Épistémologue du corps, Andrieu développe une réflexion à la fois théorique et empirique sur les techniques du corps, qu’il s’agisse d’hybridation, d’immersion et d’incorporation ou de prothèses favorisant l’autonomie et la santé. Depuis quelques années, il explore l’immersion dans le corps et l’immersion des corps dans des éléments, notamment à travers l’art du cirque, les dispositifs immersifs et le Brain-Interface Machine, passant de l’orgasme au vertige, jusqu’à l’osmose dans la nature. Avec ces deux ouvrages, il revisite cette fois les arts immersifs, les redéfinit, en propose une topologie qui conjoint le dispositif et l’expérience. À cette occasion, il a invité des chercheurs pour analyser diverses pratiques artistiques immersives qu’il regroupe selon les rapports qu’elles entretiennent avec l’interface, l’hybridation et l’« im-sertion » ou leurs interrelations. Avec la collaboration d’Anaïs Bernard, il réunit les œuvres immersives qui se démarquent dans l’histoire récente de l’art. De ces deux ouvrages résulte un croisement entre des recherches dans le domaine de l’art immersif et interactif et des contributions artistiques parmi les plus représentatives. Ce qui nous intéresse ici, c’est l’élaboration conceptuelle sur l’immersion qui amène des distinctions particulières novatrices.

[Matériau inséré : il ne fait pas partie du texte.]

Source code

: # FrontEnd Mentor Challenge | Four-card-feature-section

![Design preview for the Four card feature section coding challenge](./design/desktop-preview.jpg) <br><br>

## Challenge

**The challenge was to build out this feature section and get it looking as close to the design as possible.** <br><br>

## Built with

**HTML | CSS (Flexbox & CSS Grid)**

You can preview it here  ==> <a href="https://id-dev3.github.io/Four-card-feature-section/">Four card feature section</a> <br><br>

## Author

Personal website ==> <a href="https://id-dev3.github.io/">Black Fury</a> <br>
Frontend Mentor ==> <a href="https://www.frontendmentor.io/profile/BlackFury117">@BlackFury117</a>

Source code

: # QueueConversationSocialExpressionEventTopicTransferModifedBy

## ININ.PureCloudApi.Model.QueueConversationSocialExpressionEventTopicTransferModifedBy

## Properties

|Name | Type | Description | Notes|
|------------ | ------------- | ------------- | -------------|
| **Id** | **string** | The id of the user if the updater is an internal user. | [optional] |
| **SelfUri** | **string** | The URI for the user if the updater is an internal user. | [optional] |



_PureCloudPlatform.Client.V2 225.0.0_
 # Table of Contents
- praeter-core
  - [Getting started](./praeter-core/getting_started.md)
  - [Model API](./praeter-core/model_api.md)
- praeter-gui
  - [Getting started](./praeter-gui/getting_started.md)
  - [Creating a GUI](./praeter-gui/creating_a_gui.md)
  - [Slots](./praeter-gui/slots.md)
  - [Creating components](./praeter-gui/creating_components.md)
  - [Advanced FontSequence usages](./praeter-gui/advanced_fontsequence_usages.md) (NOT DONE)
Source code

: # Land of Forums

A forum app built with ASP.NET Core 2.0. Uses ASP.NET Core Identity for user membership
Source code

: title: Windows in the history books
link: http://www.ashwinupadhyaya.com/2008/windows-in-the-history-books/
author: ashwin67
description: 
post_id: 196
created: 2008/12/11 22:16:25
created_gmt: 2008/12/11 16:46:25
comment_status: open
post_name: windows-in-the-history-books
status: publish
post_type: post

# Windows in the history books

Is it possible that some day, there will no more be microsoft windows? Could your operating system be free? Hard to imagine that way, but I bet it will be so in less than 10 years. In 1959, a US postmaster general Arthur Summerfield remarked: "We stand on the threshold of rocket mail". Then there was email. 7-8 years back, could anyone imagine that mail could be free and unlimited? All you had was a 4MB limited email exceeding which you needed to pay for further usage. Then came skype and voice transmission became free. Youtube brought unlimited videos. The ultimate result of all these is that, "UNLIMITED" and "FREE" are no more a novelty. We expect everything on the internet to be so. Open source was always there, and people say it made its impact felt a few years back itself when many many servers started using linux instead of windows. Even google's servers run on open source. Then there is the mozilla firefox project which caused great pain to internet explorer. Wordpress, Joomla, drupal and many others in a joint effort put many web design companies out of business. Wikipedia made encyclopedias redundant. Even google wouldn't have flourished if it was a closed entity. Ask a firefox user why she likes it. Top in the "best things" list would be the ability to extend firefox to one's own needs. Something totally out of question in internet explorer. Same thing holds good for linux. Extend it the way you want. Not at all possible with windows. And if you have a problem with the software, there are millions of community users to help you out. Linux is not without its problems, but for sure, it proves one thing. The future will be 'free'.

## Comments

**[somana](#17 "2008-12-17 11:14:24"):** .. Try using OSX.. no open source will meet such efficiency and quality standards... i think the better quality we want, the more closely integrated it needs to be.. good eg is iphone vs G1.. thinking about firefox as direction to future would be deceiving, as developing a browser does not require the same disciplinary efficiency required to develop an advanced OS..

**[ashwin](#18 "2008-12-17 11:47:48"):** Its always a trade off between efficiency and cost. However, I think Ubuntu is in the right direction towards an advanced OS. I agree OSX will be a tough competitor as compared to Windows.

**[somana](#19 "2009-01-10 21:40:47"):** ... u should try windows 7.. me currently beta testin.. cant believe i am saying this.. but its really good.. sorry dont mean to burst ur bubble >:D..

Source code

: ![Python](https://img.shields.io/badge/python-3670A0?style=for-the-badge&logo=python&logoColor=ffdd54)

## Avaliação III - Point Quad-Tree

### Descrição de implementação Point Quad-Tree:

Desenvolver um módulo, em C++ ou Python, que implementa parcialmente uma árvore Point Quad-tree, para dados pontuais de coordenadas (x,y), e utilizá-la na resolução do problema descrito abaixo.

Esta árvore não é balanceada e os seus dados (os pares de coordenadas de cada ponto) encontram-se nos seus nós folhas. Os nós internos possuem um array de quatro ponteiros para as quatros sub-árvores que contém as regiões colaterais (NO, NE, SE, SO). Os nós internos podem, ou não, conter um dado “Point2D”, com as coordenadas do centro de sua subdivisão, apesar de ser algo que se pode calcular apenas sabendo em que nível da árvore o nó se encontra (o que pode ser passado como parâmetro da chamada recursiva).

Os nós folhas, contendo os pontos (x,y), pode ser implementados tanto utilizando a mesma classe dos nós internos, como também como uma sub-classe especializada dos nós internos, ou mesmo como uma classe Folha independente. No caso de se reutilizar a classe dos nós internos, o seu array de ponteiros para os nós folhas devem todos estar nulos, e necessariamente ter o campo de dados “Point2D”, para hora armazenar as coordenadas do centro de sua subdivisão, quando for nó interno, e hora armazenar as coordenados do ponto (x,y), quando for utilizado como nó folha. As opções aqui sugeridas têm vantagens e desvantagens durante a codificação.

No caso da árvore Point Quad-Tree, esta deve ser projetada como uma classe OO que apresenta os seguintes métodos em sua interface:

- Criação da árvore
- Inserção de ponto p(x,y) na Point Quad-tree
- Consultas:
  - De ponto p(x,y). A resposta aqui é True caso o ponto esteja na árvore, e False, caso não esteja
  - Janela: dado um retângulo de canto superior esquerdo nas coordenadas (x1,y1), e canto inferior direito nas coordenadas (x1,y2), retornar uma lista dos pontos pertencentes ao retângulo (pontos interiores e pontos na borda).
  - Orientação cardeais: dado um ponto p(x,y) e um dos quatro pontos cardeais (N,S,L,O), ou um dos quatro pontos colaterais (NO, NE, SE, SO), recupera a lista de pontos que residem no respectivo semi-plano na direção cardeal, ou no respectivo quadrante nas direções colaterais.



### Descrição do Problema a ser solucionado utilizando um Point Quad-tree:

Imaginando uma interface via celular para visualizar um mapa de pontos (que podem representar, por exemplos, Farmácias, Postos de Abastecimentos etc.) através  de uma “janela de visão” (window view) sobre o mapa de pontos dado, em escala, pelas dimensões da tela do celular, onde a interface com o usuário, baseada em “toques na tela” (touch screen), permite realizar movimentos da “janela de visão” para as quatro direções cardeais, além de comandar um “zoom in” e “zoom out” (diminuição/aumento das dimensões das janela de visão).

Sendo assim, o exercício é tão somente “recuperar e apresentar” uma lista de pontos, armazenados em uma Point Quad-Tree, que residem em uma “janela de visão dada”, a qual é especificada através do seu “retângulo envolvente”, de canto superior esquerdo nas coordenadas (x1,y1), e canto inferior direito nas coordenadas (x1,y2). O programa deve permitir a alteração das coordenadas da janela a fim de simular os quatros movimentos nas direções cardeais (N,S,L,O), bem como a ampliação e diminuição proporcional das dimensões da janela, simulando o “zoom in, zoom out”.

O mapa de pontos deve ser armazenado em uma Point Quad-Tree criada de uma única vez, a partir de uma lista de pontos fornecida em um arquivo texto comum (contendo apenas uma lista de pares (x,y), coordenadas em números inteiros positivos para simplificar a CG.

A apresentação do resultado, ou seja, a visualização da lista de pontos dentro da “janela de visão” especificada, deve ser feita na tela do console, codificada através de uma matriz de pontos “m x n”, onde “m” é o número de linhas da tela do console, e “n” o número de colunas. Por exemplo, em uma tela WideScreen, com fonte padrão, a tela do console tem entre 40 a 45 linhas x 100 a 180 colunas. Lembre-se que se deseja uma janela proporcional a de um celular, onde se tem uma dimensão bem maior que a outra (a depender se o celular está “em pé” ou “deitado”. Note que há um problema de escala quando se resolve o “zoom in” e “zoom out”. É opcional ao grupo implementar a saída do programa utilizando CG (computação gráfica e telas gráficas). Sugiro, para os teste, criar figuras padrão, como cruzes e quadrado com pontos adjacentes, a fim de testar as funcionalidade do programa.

Arts immersifs, dispositifs & expériences
Pour commencer, Andrieu explique comment s’est développé son intérêt pour les immersions expérientielles à partir de ses travaux sur l’hybridation et les avatars corporels ainsi que sur l’écologie corporelle. Il fait un parrallèle entre les émotions intenses que Jean-Jacques Rousseau a ressenti lors de sa rencontre avec Diderot au donjon de Vincennes en 1762, tel qu’il l’écrivit à M. de Malesherbes, et le phénomène de l’immersion dans le contexte du numérique dont l’expérience intense, selon Oliver Grau, (Grau, 2004), renvoie à l’augmentation de l’émotion et à la diminution de l’espace critique.
Andrieu et Bernard écrivent :
« Le dispositif immersif est un lieu, une instance ou un média dont l’efficacité performative est suffisante pour produire un effet inédit dans le corps. Cet effet est une expérience émersive par les émotions, les images, les sensations internes qui en sont produites de manière volontaire ou involontaire. Ce décalage entre l’immersion expérientielle et l’émersion corporelle d’images et d’idées est précisément l’objet de notre réflexion sur les dispositifs immersifs et les dispositions subjectives (p. 14) ».

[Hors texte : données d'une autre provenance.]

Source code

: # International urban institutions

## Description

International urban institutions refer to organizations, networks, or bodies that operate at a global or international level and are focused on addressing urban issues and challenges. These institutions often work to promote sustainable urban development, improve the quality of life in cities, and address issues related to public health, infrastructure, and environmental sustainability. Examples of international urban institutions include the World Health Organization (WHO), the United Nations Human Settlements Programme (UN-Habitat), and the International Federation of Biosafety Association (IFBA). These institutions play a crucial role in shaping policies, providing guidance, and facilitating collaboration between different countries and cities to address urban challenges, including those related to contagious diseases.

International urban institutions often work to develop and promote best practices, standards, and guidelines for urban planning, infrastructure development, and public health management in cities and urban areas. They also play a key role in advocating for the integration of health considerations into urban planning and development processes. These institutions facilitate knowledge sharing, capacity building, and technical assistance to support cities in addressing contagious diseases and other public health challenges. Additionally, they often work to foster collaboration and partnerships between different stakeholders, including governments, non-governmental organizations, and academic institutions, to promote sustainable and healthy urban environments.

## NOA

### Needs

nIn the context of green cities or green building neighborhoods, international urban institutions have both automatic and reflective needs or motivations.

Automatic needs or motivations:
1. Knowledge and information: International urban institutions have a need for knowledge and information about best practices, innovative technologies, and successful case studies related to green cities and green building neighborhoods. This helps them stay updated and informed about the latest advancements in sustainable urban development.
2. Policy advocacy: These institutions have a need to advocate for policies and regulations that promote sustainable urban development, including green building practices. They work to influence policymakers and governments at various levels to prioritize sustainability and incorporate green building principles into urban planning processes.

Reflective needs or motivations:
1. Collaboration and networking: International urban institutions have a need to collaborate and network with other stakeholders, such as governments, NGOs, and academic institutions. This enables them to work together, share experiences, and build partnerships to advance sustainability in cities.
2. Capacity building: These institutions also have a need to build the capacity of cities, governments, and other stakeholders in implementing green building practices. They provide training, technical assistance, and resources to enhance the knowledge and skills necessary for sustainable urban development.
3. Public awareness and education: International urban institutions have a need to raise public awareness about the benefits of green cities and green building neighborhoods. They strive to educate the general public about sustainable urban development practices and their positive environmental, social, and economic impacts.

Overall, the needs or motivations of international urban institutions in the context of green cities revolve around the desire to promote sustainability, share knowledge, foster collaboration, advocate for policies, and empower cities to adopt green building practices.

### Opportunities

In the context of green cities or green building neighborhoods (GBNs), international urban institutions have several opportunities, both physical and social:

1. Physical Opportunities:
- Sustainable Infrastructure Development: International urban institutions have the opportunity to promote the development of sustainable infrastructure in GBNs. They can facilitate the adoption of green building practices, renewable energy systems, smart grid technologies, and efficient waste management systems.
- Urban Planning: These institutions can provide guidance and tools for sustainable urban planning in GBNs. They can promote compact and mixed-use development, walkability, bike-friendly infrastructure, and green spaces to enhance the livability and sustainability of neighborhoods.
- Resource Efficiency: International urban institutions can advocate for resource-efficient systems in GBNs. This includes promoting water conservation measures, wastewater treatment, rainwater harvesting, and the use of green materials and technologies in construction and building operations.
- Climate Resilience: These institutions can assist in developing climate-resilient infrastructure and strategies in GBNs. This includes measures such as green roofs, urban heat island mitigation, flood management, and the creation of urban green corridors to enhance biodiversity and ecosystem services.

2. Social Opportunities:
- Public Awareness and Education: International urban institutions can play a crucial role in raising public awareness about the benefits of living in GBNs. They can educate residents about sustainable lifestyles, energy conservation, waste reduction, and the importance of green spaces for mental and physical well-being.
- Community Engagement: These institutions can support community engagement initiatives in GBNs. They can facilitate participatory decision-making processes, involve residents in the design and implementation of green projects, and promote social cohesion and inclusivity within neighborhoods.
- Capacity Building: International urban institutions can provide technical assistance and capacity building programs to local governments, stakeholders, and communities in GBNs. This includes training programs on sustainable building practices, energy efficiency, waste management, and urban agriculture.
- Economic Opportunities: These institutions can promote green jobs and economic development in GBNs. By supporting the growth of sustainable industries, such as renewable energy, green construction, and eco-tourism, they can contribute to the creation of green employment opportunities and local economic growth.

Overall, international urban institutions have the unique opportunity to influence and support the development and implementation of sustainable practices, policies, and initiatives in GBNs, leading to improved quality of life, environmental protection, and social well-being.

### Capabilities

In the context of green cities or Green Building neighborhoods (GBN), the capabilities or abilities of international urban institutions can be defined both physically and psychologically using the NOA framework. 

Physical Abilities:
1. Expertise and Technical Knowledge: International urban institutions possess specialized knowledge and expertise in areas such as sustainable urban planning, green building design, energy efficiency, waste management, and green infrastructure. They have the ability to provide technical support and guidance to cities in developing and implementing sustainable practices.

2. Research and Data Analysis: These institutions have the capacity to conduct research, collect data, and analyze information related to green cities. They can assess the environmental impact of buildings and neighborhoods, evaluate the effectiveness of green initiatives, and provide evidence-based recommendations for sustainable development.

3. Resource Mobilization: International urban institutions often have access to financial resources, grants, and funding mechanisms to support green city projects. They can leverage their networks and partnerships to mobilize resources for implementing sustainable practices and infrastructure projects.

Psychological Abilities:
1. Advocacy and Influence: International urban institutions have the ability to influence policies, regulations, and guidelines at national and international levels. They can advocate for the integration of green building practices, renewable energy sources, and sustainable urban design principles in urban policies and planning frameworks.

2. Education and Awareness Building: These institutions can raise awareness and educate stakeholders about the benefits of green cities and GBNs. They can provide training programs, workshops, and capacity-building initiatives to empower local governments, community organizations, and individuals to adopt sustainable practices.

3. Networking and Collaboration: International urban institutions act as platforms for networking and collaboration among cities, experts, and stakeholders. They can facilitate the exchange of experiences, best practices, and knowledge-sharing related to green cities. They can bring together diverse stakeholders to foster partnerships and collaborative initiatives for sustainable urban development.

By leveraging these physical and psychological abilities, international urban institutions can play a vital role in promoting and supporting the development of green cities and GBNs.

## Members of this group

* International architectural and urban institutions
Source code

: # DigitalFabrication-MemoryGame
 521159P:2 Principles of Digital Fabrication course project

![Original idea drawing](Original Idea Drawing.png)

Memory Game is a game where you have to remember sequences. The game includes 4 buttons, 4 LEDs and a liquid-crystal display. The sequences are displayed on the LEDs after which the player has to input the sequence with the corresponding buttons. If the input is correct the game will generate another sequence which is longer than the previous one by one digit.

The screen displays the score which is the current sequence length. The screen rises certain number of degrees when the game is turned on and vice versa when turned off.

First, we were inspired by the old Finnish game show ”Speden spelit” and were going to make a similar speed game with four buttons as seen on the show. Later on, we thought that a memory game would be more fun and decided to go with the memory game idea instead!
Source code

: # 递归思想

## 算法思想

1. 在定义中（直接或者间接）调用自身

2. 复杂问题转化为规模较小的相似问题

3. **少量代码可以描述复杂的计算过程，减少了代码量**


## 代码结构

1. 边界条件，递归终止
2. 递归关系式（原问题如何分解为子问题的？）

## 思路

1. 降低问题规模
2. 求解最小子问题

Dans la foulée de ces considérations sur les dispositifs immersifs et les dispositions émersives liés à la drogue, à l’alcool et autres substances, Andrieu et Bernard lient le caractère immersif d’un dispositif au fait que le corps
« est embarqué (au sens d’embodiement) dans un milieu dont il ne contrôle pas les effets en lui dans le cours de l’interaction. […] Le milieu devient ainsi immergeant si le dispositif favorise une modification de l’image du corps, du schéma corporel et de l’esthésiologie, l’esthétique n’étant plus ici la simple contemplation d’une image hors de soi (p. 15) ».
Dans ces conditions où le dispositif favorise les conditions immergeantes du milieu, le corps est affecté dans sa sensorimotricité et dans son schéma corporel au cœur même de son intimité et l’expérience esthétique se caractérise davantage par l’intervention dynamique qui s’ensuit que par la contemplation.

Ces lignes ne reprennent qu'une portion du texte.